Comandante-chefe das Forças Armadas de 19 de fevereiro de 1980 a 10 de junho de 1981, ele reorganizou o Exército iraniano e passou grande parte de seu tempo lidando com a guerra com o Iraque.

Mas este teórico de uma "terceira via islâmica", respeitosa do regime democrático, finalmente teve que se curvar ao poder dos mulás.

Exílio

Depois de mais de um ano de conflito com certos membros do alto clero xiita e com o Partido da República Islâmica (maioria no Parlamento), o processo de democratização foi interrompido. Em 21 de junho de 1981, foi destituído pelo Parlamento por "incompetência política", com a aprovação de Khomeini.

Depois de se esconder por uma semana, ele foi colocado em um avião da Força Aérea sequestrado por um de seus apoiadores e fugiu para a França, onde recebeu asilo e proteção policial.

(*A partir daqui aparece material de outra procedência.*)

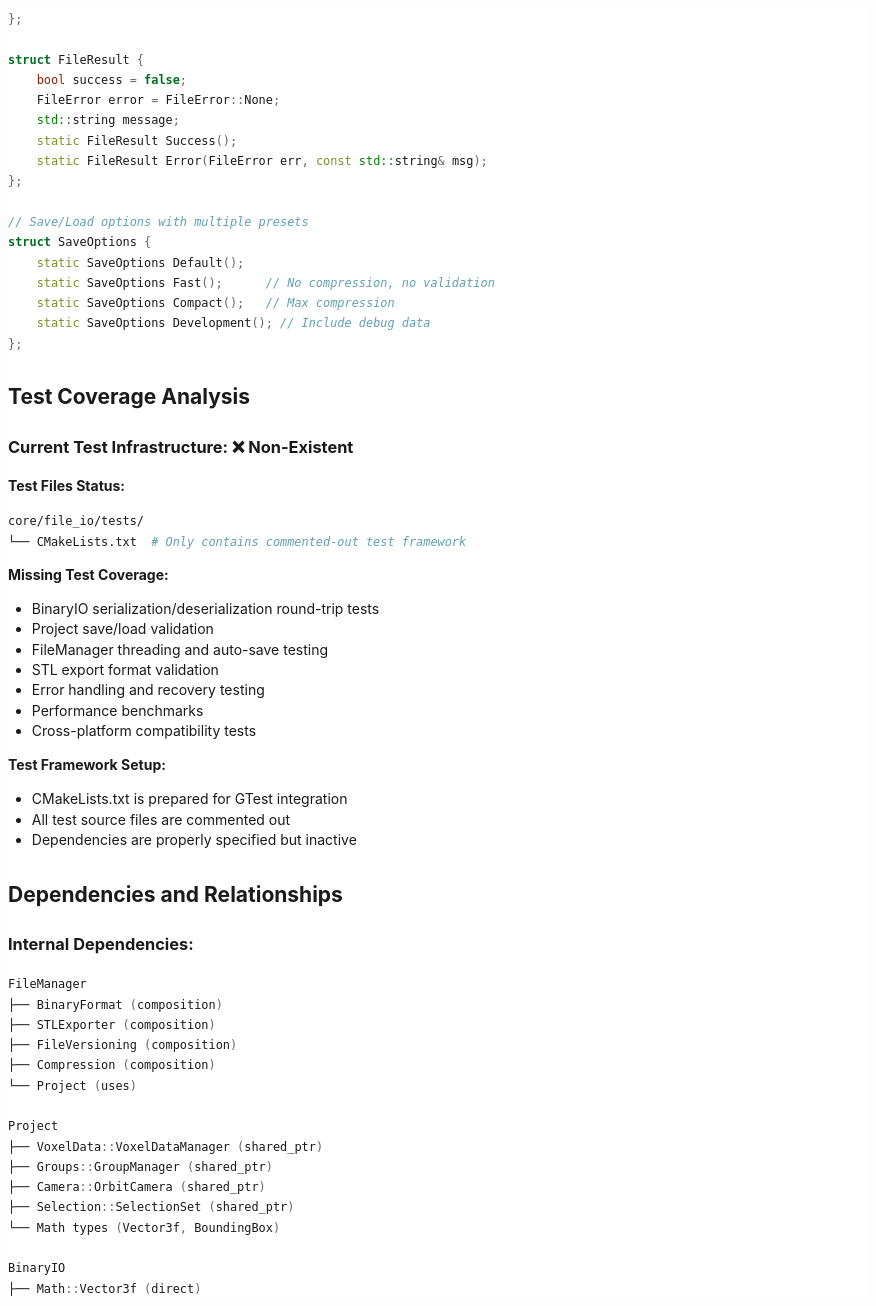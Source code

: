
 ```cpp
};

struct FileResult {
    bool success = false;
    FileError error = FileError::None;
    std::string message;
    static FileResult Success();
    static FileResult Error(FileError err, const std::string& msg);
};

// Save/Load options with multiple presets
struct SaveOptions {
    static SaveOptions Default();
    static SaveOptions Fast();      // No compression, no validation
    static SaveOptions Compact();   // Max compression
    static SaveOptions Development(); // Include debug data
};
```

## Test Coverage Analysis

### Current Test Infrastructure: ❌ Non-Existent

**Test Files Status:**
```bash
core/file_io/tests/
└── CMakeLists.txt  # Only contains commented-out test framework
```

**Missing Test Coverage:**
- BinaryIO serialization/deserialization round-trip tests
- Project save/load validation
- FileManager threading and auto-save testing
- STL export format validation
- Error handling and recovery testing
- Performance benchmarks
- Cross-platform compatibility tests

**Test Framework Setup:**
- CMakeLists.txt is prepared for GTest integration
- All test source files are commented out
- Dependencies are properly specified but inactive

## Dependencies and Relationships

### Internal Dependencies:
```cpp
FileManager
├── BinaryFormat (composition)
├── STLExporter (composition)  
├── FileVersioning (composition)
├── Compression (composition)
└── Project (uses)

Project
├── VoxelData::VoxelDataManager (shared_ptr)
├── Groups::GroupManager (shared_ptr)
├── Camera::OrbitCamera (shared_ptr)
├── Selection::SelectionSet (shared_ptr)
└── Math types (Vector3f, BoundingBox)

BinaryIO
├── Math::Vector3f (direct)
```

Em agosto de 1981, ele fundou o Conselho Nacional de Resistência Iraniana com outro líder exilado, Massoud Rajavi, da Organização dos Mujahidin do Povo, e representantes de comunidades minoritárias, como os curdos iranianos.

No entanto, Banisadr desentendeu-se com Rajavi e posteriormente deixou o conselho. Ele escreveu um livro acusando os aiatolás do Irã de conspirar para tomar o poder e testemunhou sobre os assassinatos de dissidentes iranianos que ele atribuiu aos mulás.

Banisadr vivia desde maio de 1984 em Versalhes, na região de Paris, sob proteção policial.